Francisco José Tenreiro
(São Tomé, 1921 – Lisboa, 1963) Geógrafo, poeta e ensaísta. Foi aluno brilhante
do distinto geógrafo Orlando Ribeiro quem, de acordo com os seus biógrafos, o
terá estimulado a fazer a tese de doutoramento sobre São Tomé. Tenreiro foi
também docente no antigo Instituto de Ciências Sociais e Política Ultramarina.
Um
dos estudiosos da mestiçagem (portuguesa e africana), para nós, a par de
Gabriel Mariano, Francisco José Tenreiro, constitui uma voz e
uma referência na nossa cultura, para o entendimento de um dos fenómenos mais
interessante e harmonioso da humanidade. Ele próprio filho de um português e de
uma angolana, trabalhadora em São Tomé.
Na
sua escrita poética e literária, Tenreiro aderiu, e bem cedo, ao neo-realismo. «Ilha
de Nome Santo» é a sua principal colectânea de poemas e foi publicada em
Coimbra em 1942. Nela o poeta/ensaísta configura através de versos o respeito por
todas as raças. No poema “Canção do Mestiço”, diz-nos o poeta: “
Mestiço! / nasci do negro e do branco
/ e quem olhar para mim / é como
se olhasse / para
um tabuleiro de
xadrez (...) E tenho
no peito uma
alma grande, / uma alma feita de adição.” E mais adiante exalta a sua mestiçagem,
dizendo: “Mestiço! / Quando
amo a branca
sou branco / quando amo a negra
sou negro / Pois é...”
O artigo
que se segue é de sua autoria, e nele o leitor verificará como o olhar do
geógrafo, do historiador e do antropólogo, se cruzam e se interpelam para uma
explanação rigorosa das origens e dos fundamentos populacionais dos dois
arquipélagos – o de Cabo Verde e o de São Tomé e Príncipe.

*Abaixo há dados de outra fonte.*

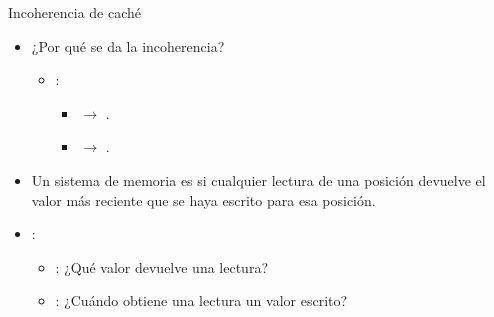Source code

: \begin{frame}[t]{Incoherencia de caché}
\begin{itemize}
  \item ¿Por qué se da la incoherencia?
    \begin{itemize}
      \item {}:
        \begin{itemize}
          \item {} $\rightarrow$ .
          \item {}  $\rightarrow$ .
      \end{itemize}
    \end{itemize}

  \item Un sistema de memoria es  si cualquier lectura de una posición
        devuelve el valor más reciente que se haya escrito para esa posición.

  \item {}:
    \begin{itemize}
      \item {}: ¿Qué valor devuelve una lectura?
      \item {}: ¿Cuándo obtiene una lectura un valor escrito?
    \end{itemize}
\end{itemize}
\end{frame}

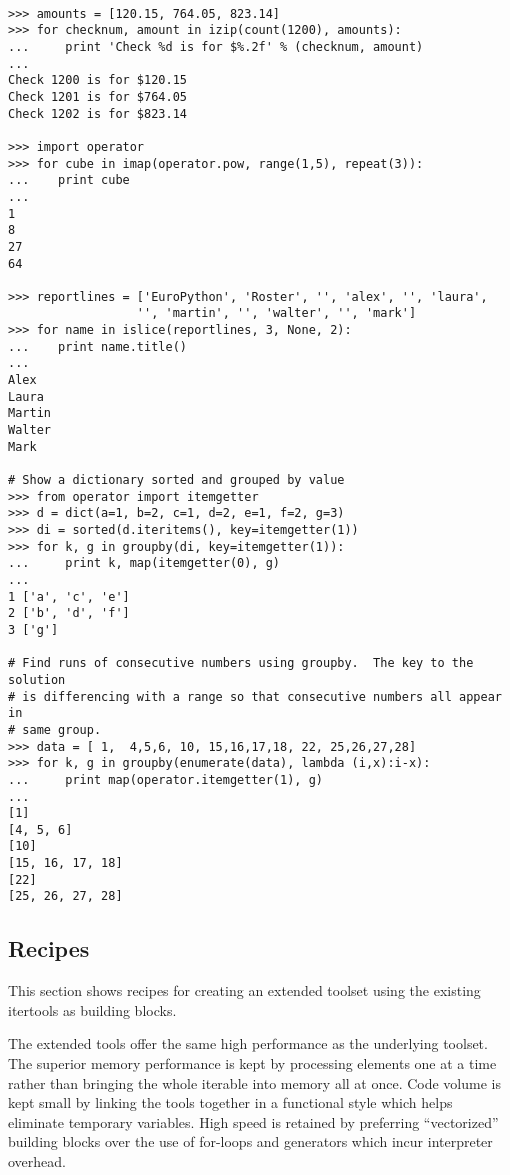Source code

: \begin{verbatim}

>>> amounts = [120.15, 764.05, 823.14]
>>> for checknum, amount in izip(count(1200), amounts):
...     print 'Check %d is for $%.2f' % (checknum, amount)
...
Check 1200 is for $120.15
Check 1201 is for $764.05
Check 1202 is for $823.14

>>> import operator
>>> for cube in imap(operator.pow, range(1,5), repeat(3)):
...    print cube
...
1
8
27
64

>>> reportlines = ['EuroPython', 'Roster', '', 'alex', '', 'laura',
                  '', 'martin', '', 'walter', '', 'mark']
>>> for name in islice(reportlines, 3, None, 2):
...    print name.title()
...
Alex
Laura
Martin
Walter
Mark

# Show a dictionary sorted and grouped by value
>>> from operator import itemgetter
>>> d = dict(a=1, b=2, c=1, d=2, e=1, f=2, g=3)
>>> di = sorted(d.iteritems(), key=itemgetter(1))
>>> for k, g in groupby(di, key=itemgetter(1)):
...     print k, map(itemgetter(0), g)
...
1 ['a', 'c', 'e']
2 ['b', 'd', 'f']
3 ['g']

# Find runs of consecutive numbers using groupby.  The key to the solution
# is differencing with a range so that consecutive numbers all appear in
# same group.
>>> data = [ 1,  4,5,6, 10, 15,16,17,18, 22, 25,26,27,28]
>>> for k, g in groupby(enumerate(data), lambda (i,x):i-x):
...     print map(operator.itemgetter(1), g)
... 
[1]
[4, 5, 6]
[10]
[15, 16, 17, 18]
[22]
[25, 26, 27, 28]

\end{verbatim}


\subsection{Recipes \label{itertools-recipes}}

This section shows recipes for creating an extended toolset using the
existing itertools as building blocks.

The extended tools offer the same high performance as the underlying
toolset.  The superior memory performance is kept by processing elements one
at a time rather than bringing the whole iterable into memory all at once.
Code volume is kept small by linking the tools together in a functional style
which helps eliminate temporary variables.  High speed is retained by
preferring ``vectorized'' building blocks over the use of for-loops and
generators which incur interpreter overhead.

Acerca dos arquipélagos crioulos
Por Francisco Tenreiro
De comum o tom moreno, mestiçado, das gentes.
Mas, mais que a tonalidade é um passado cultural que os assemelha sendo abundantes
os traços que, num e outro arquipélago, se repetem não obstante natureza
diversa; o fundo do quadro é em Cabo Verde o ar escalvado das linhas gerais do
relevo que escondem dos olhos a verdura de algum vale por onde corre água; é,
nas ilhas do Golfo da Guiné, com a insignificante excepção de Ano Bom, a
loucura do verde que esmaga e ilude as obras dos homens. Factos que advêm da
posição dos arquipélagos: um, limite meridional das Atlântidas, quase tão
europeu como africano, e outro, enganchado no amplexo do Golfo da Guiné,
nitidamente africano.
No conjunto, as ilhas foram descobertas na
segunda metade do século XV embora as mais meridionais cerca de dez anos mais
tarde. Achadas e povoadas pelo mesmo povo, para lá se transplantaram também
negros da África Ocidental aqueles que em terra firme estavam mais próximos:
guinéus num caso, gente da margem do golfo no outro, como por exemplo gabões.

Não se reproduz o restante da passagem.